BOZAR
October 12, 2024 - January 5, 2025
English text
Beaucoup d’œuvres sur l’amour.
Une impression étrange : comme si je parcourais en 3D le résultat d’une recherche internet sur art contemporain amour. Pourtant, à la décharge de Bozar, une telle recherche n’aboutirait jamais à une sélection aussi pointue, aussi qualitative.
Mais tout de même, il y en a beaucoup.
Je déambule dans les salles, explorant l’exposition comme on swipe sur Tinder, à la recherche de mes matchs. Peut-être est-ce l’effet de la quantité : cette surabondance ne m’invite pas à ralentir, à m’attarder.

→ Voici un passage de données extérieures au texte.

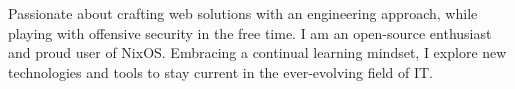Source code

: 

\begin{cvparagraph}

Passionate about crafting web solutions with an engineering approach, while playing with offensive security in the free time. I am an open-source enthusiast and proud user of NixOS. Embracing a continual learning mindset, I explore new technologies and tools to stay current in the ever-evolving field of IT.
\end{cvparagraph}
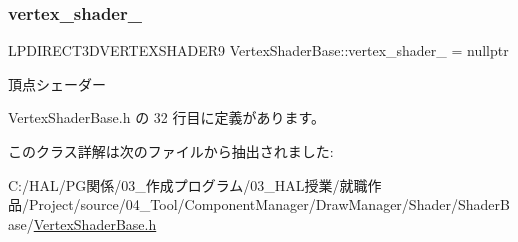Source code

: \subsubsection{\texorpdfstring{vertex\+\_\+shader\+\_\+}{vertex\_shader\_}}
{\footnotesize\ttfamily L\+P\+D\+I\+R\+E\+C\+T3\+D\+V\+E\+R\+T\+E\+X\+S\+H\+A\+D\+E\+R9 Vertex\+Shader\+Base\+::vertex\+\_\+shader\+\_\+ = nullptr\hspace{0.3cm}{\ttfamily [private]}}



頂点シェーダー 



 Vertex\+Shader\+Base.\+h の 32 行目に定義があります。



このクラス詳解は次のファイルから抽出されました\+:\begin{DoxyCompactItemize}
\item 
C\+:/\+H\+A\+L/\+P\+G関係/03\+\_\+作成プログラム/03\+\_\+\+H\+A\+L授業/就職作品/\+Project/source/04\+\_\+\+Tool/\+Component\+Manager/\+Draw\+Manager/\+Shader/\+Shader\+Base/\mbox{\hyperlink{_vertex_shader_base_8h}{Vertex\+Shader\+Base.\+h}}\end{DoxyCompactItemize}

Je ressens des attirances, fugaces. Puis, soudain, un coup de foudre.
[Est-ce que le fait d’avoir un coup foudre indique que l’exposition est un succès? Je ne suis pas sûre. Je n’ai pas l’impression d’avoir pu - n’y eu l’envie - de donner une chance à toutes les oeuvres. Vu l’abondance je suis allée vers ce que j’aime (déjà?) et le but d’une expo sur l’amour n’est peut-être pas d’encourager la fidélité]
Retour à mon grand amour.
VALIE EXPORT, HAUCHTEXT : LIEBESGEDICHT (Poème d’amour), 1970
Une vidéo de 2 minutes 24. L’artiste me fait face. Gros plan : son buste se penche, elle souffle sur une plaque de verre, qui fusionne avec l’écran d’une télévision (modèle ancien). Valie Export ne croise pas mon regard. Elle est absorbée. Elle écrit des mots d’amour (Ich Liebe Dich?) avec son souffle sur la vitre.

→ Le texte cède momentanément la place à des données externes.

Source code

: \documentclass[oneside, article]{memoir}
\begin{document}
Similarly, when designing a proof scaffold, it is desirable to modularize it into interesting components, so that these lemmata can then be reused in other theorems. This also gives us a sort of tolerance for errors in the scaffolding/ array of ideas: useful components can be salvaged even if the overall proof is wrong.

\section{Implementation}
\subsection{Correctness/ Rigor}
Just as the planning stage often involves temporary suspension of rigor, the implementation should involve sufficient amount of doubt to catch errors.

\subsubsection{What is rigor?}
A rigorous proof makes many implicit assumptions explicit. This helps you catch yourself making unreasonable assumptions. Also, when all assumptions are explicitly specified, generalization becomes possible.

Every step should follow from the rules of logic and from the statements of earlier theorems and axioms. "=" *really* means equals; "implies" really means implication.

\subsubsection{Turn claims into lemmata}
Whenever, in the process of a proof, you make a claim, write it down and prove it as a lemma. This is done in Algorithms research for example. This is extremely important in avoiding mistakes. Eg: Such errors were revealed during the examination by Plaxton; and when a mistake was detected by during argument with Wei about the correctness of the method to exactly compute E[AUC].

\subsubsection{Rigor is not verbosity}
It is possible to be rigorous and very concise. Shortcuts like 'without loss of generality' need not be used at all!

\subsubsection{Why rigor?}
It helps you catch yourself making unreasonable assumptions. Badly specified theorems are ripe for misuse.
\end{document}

Mais ce n’est pas un souffle léger, superficiel. Pas un souffle qui naît dans la bouche. C’est un souffle profond qui part des entrailles, et peut-être de plus loin encore. Un souffle qui demande des pauses, pour reprendre son souffle, pour humecter ses lèvres. Un souffle qui mobilise tout le corps, transformant la bouche en un orifice parfaitement rond. Au fur et à mesure de cette écriture exhalée, le buste se penche, le regard se perd, les yeux louchent, parfois. Le son, dans ce qu’il a d’épuisement et de souffrance, est sexuel. Excitant.
Une communication sensorielle, portée par cette vidéo en noir et blanc. De chaque cellule de Valie Export émane le désir, et mes cellules désirent ce désir. Une part intime s'élance hors de moi dans ce souffle chaud. Mon cerveau vacille, conquis par cette corporalité. Pas dans une opposition pensée/bestialité, mais dans une union organique : comme si le sang affluait, amollissant les contours de mon esprit, le rendant plus souple, plus sensible. Plus vivant.

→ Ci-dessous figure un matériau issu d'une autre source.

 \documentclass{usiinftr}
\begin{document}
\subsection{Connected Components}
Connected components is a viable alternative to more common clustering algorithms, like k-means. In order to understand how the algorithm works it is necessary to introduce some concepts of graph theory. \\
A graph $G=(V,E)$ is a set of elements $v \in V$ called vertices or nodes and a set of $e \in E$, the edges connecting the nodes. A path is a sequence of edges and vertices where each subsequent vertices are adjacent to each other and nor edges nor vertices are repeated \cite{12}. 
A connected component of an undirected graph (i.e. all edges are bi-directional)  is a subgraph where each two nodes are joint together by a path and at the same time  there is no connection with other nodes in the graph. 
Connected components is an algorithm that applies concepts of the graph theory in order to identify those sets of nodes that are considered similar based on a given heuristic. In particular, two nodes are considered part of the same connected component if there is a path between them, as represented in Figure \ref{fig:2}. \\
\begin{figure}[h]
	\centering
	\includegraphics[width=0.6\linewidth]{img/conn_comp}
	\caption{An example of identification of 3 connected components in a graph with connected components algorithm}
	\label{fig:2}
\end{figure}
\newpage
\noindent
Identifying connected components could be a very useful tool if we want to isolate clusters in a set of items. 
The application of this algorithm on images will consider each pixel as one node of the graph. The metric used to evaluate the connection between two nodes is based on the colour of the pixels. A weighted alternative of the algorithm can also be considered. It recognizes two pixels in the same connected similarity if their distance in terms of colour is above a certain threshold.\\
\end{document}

Qu’une vidéo puisse me faire un tel effet m’interroge. Je pense que le son y est pour beaucoup. L’écoutant avec un casque, je suis isolée avec mes sensations comme dans la cabine d’un Eros Center germanique. Le désir amoureux est-il lié à une forme de prostitution ? de don de soi? de voyeurisme?
Mais est-ce que cette déclaration est nécessairement d’ordre amoureux? Cyriaque Villemaux me fait remarquer que le souffle peut aussi rappeler celui de l’accouchement. C’est intéressant cette idée du corps qui accouche de l’amour à travers le souffle, la bouche et non par les mots.
Un autre point de vue sur la corporalité. Où le regard ne se porte pas sur l’autre, ou sur la rencontre des corps mais sur des sensations personnelles et intimes. Quand l’amour fait remonter nos tréfonds.